• _Required work_
Retype only the lines that run from the top of the material below to the line bearing "strtod(char s[], double&", inclusive, and keep the pictures out.

* * *

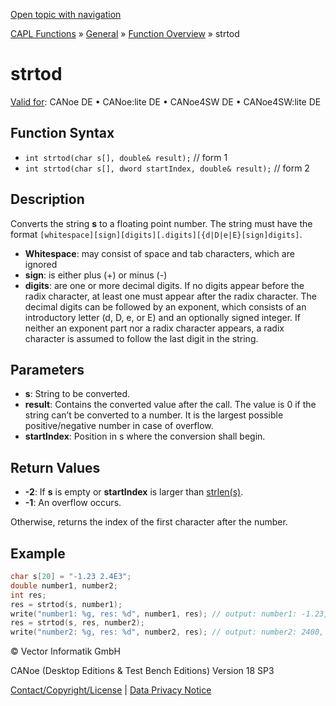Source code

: [Open topic with navigation](../../../../../CANoeDEFamily.htm#Topics/CAPLFunctions/Other/Functions/CAPLfunctionStrtod.md)

[CAPL Functions](../../CAPLfunctions.md) » [General](../CAPLGeneralStartPage.md) » [Function Overview](../CAPLfunctionsGeneralOverview.md) » strtod

# strtod

[Valid for](../../../Shared/FeatureAvailability.md): CANoe DE • CANoe:lite DE • CANoe4SW DE • CANoe4SW:lite DE

## Function Syntax

- `int strtod(char s[], double& result);` // form 1
- `int strtod(char s[], dword startIndex, double& result);` // form 2

## Description

Converts the string **s** to a floating point number. The string must have the format `[whitespace][sign][digits][.digits][{d|D|e|E}[sign]digits]`.

- **Whitespace**: may consist of space and tab characters, which are ignored
- **sign**: is either plus (+) or minus (-)
- **digits**: are one or more decimal digits. If no digits appear before the radix character, at least one must appear after the radix character. The decimal digits can be followed by an exponent, which consists of an introductory letter (d, D, e, or E) and an optionally signed integer. If neither an exponent part nor a radix character appears, a radix character is assumed to follow the last digit in the string.

## Parameters

- **s**: String to be converted.
- **result**: Contains the converted value after the call. The value is 0 if the string can’t be converted to a number. It is the largest possible positive/negative number in case of overflow.
- **startIndex**: Position in s where the conversion shall begin.

## Return Values

- **-2**: If **s** is empty or **startIndex** is larger than [strlen(s)](CAPLfunctionStrLen.md).
- **-1**: An overflow occurs.

Otherwise, returns the index of the first character after the number.

## Example

```c
char s[20] = "-1.23 2.4E3";
double number1, number2;
int res;
res = strtod(s, number1);
write("number1: %g, res: %d", number1, res); // output: number1: -1.23, res: 5
res = strtod(s, res, number2);
write("number2: %g, res: %d", number2, res); // output: number2: 2400, res: 11
```

© Vector Informatik GmbH

CANoe (Desktop Editions & Test Bench Editions) Version 18 SP3

[Contact/Copyright/License](../../../Shared/ContactCopyrightLicense.md) | [Data Privacy Notice](https://www.vector.com/int/en/company/get-info/privacy-policy/)

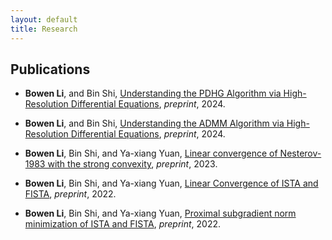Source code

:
 ```yaml
---
layout: default
title: Research
---
```



<h2 id="research">Publications</h2>
          <ul>
            <li>
              <p><strong>Bowen Li</strong>, and Bin Shi,
                <a href="https://arxiv.org/abs/2403.11139">Understanding the PDHG Algorithm via High-Resolution Differential Equations</a>,
                <i>preprint</i>, 2024.</p>
            </li>
            <li>
              <p><strong>Bowen Li</strong>, and Bin Shi,
                <a href="https://arxiv.org/abs/2401.07096">Understanding the ADMM Algorithm via High-Resolution Differential Equations</a>,
                <i>preprint</i>, 2024.</p>
            </li>
            <li>
              <p><strong>Bowen Li</strong>, Bin Shi, and Ya-xiang Yuan,
                <a href="https://arxiv.org/abs/2306.09694">Linear convergence of Nesterov-1983 with the strong convexity</a>,
                <i>preprint</i>, 2023.</p>
            </li>
            <li>
              <p><strong>Bowen Li</strong>, Bin Shi, and Ya-xiang Yuan,
                <a href="https://arxiv.org/abs/2212.06319">Linear Convergence of ISTA and FISTA</a>,
                <i>preprint</i>, 2022.</p>
             </li>
             <li>
              <p><strong>Bowen Li</strong>, Bin Shi, and Ya-xiang Yuan,
                <a href="https://arxiv.org/abs/2211.01610">Proximal subgradient norm minimization of ISTA and FISTA</a>,
                <i>preprint</i>, 2022.</p>
            </li>
          </ul>
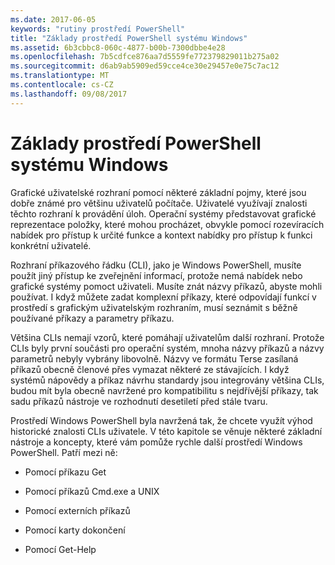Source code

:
 ```yaml
---
ms.date: 2017-06-05
keywords: "rutiny prostředí PowerShell"
title: "Základy prostředí PowerShell systému Windows"
ms.assetid: 6b3cbbc8-060c-4877-b00b-7300dbbe4e28
ms.openlocfilehash: 7b5cdfce876aa7d5559fe772379829011b275a02
ms.sourcegitcommit: d6ab9ab5909ed59cce4ce30e29457e0e75c7ac12
ms.translationtype: MT
ms.contentlocale: cs-CZ
ms.lasthandoff: 09/08/2017
---
```

# <a name="windows-powershell-basics"></a>Základy prostředí PowerShell systému Windows
Grafické uživatelské rozhraní pomocí některé základní pojmy, které jsou dobře známé pro většinu uživatelů počítače. Uživatelé využívají znalosti těchto rozhraní k provádění úloh. Operační systémy představovat grafické reprezentace položky, které mohou procházet, obvykle pomocí rozevíracích nabídek pro přístup k určité funkce a kontext nabídky pro přístup k funkci konkrétní uživatelé.

Rozhraní příkazového řádku (CLI), jako je Windows PowerShell, musíte použít jiný přístup ke zveřejnění informací, protože nemá nabídek nebo grafické systémy pomoct uživateli. Musíte znát názvy příkazů, abyste mohli používat. I když můžete zadat komplexní příkazy, které odpovídají funkcí v prostředí s grafickým uživatelským rozhraním, musí seznámit s běžně používané příkazy a parametry příkazu.

Většina CLIs nemají vzorů, které pomáhají uživatelům další rozhraní. Protože CLIs byly první součásti pro operační systém, mnoha názvy příkazů a názvy parametrů nebyly vybrány libovolně. Názvy ve formátu Terse zasílaná příkazů obecně členové přes vymazat některé ze stávajících. I když systémů nápovědy a příkaz návrhu standardy jsou integrovány většina CLIs, budou mít byla obecně navržené pro kompatibilitu s nejdřívější příkazy, tak sadu příkazů nástroje ve rozhodnutí desetiletí před stále tvaru.

Prostředí Windows PowerShell byla navržená tak, že chcete využít výhod historické znalosti CLIs uživatele. V této kapitole se věnuje některé základní nástroje a koncepty, které vám pomůže rychle další prostředí Windows PowerShell. Patří mezi ně:

- Pomocí příkazu Get

- Pomocí příkazů Cmd.exe a UNIX

- Pomocí externích příkazů

- Pomocí karty dokončení

- Pomocí Get-Help

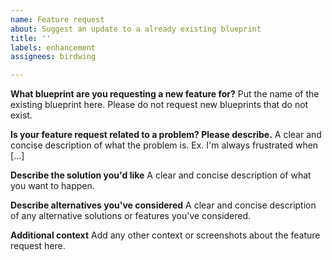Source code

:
 ```yaml
---
name: Feature request
about: Suggest an update to a already existing blueprint
title: ''
labels: enhancement
assignees: birdwing

---
```


**What blueprint are you requesting a new feature for?**
Put the name of the existing blueprint here. Please do not request new blueprints that do not exist.

**Is your feature request related to a problem? Please describe.**
A clear and concise description of what the problem is. Ex. I'm always frustrated when [...]

**Describe the solution you'd like**
A clear and concise description of what you want to happen.

**Describe alternatives you've considered**
A clear and concise description of any alternative solutions or features you've considered.

**Additional context**
Add any other context or screenshots about the feature request here.

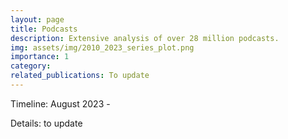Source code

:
```yaml
---
layout: page
title: Podcasts 
description: Extensive analysis of over 28 million podcasts. 
img: assets/img/2010_2023_series_plot.png
importance: 1
category: 
related_publications: To update
---
```

Timeline: August 2023 - 

Details: to update

<!-- Background: From August 2024, my PhD mentor, Ben, started gathering a comprehensive raw dataset, which includes millions of podcasts. These podcasts, ranging from the early 1990s to the present day, offer a rich tapestry of information. We are intrigued by the evolution of podcasts over the decades, especially in terms of their categories, languages used, and how do those factors interact with political events in the US and the world.

For example, some very interesting analysis we did include the shift of popular podcast categories in each US presidency, etc.        
     
<!-- <div class="row">
    <div class="col-sm mt-3 mt-md-0">
        {% include figure.html path="assets/img/1990_2023_lang_series_plot.png" title="Popular Language Analysis" class="img-fluid rounded z-depth-1" %}
    </div>
</div>
<div class="caption">
    The trend of podcast languages from 1990 - 2023.
</div> -->

<!-- You can also put regular text between your rows of images.
Say you wanted to write a little bit about your project before you posted the rest of the images.
You describe how you toiled, sweated, *bled* for your project, and then... you reveal its glory in the next row of images. -->

<!-- <div class="row">
    <div class="col-sm mt-3 mt-md-0">
        {% include figure.html path="assets/img/1990_2023_series_plot.png" title="Popular Categories since 1990" class="img-fluid rounded z-depth-1" %}
    </div>
</div>
<div class="caption">
    Popular Podcast Categories from 1990 - 2023.
</div> --> 




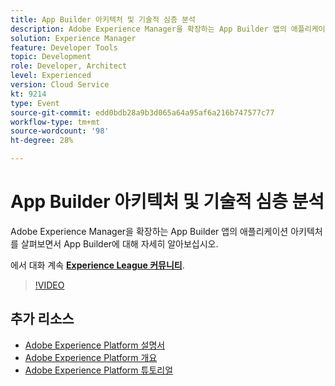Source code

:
 ```yaml
---
title: App Builder 아키텍처 및 기술적 심층 분석
description: Adobe Experience Manager을 확장하는 App Builder 앱의 애플리케이션 아키텍처를 살펴보면서 App Builder에 대해 자세히 알아보십시오.
solution: Experience Manager
feature: Developer Tools
topic: Development
role: Developer, Architect
level: Experienced
version: Cloud Service
kt: 9214
type: Event
source-git-commit: edd0bdb28a9b3d065a64a95af6a216b747577c77
workflow-type: tm+mt
source-wordcount: '98'
ht-degree: 28%

---
```


# App Builder 아키텍처 및 기술적 심층 분석

Adobe Experience Manager을 확장하는 App Builder 앱의 애플리케이션 아키텍처를 살펴보면서 App Builder에 대해 자세히 알아보십시오.

에서 대화 계속 **[Experience League 커뮤니티](https://adobe.ly/3uragoI)**.

>[!VIDEO](https://video.tv.adobe.com/v/337709/?quality=12&learn=on&hidetitle=true)

## 추가 리소스

- [Adobe Experience Platform 설명서](https://experienceleague.adobe.com/docs/experience-platform.html)
- [Adobe Experience Platform 개요](https://experienceleague.adobe.com/docs/experience-platform/landing/home.html?lang=ko)
- [Adobe Experience Platform 튜토리얼](https://experienceleague.adobe.com/docs/platform-learn/tutorials/overview.html?lang=en)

* * *

• _Worked solution_
Source code

: [Open topic with navigation](../../../../../CANoeDEFamily.htm#Topics/CAPLFunctions/Other/Functions/CAPLfunctionStrtod.md)

[CAPL Functions](../../CAPLfunctions.md) » [General](../CAPLGeneralStartPage.md) » [Function Overview](../CAPLfunctionsGeneralOverview.md) » strtod

# strtod

[Valid for](../../../Shared/FeatureAvailability.md): CANoe DE • CANoe:lite DE • CANoe4SW DE • CANoe4SW:lite DE

## Function Syntax

- `int strtod(char s[], double& result);` // form 1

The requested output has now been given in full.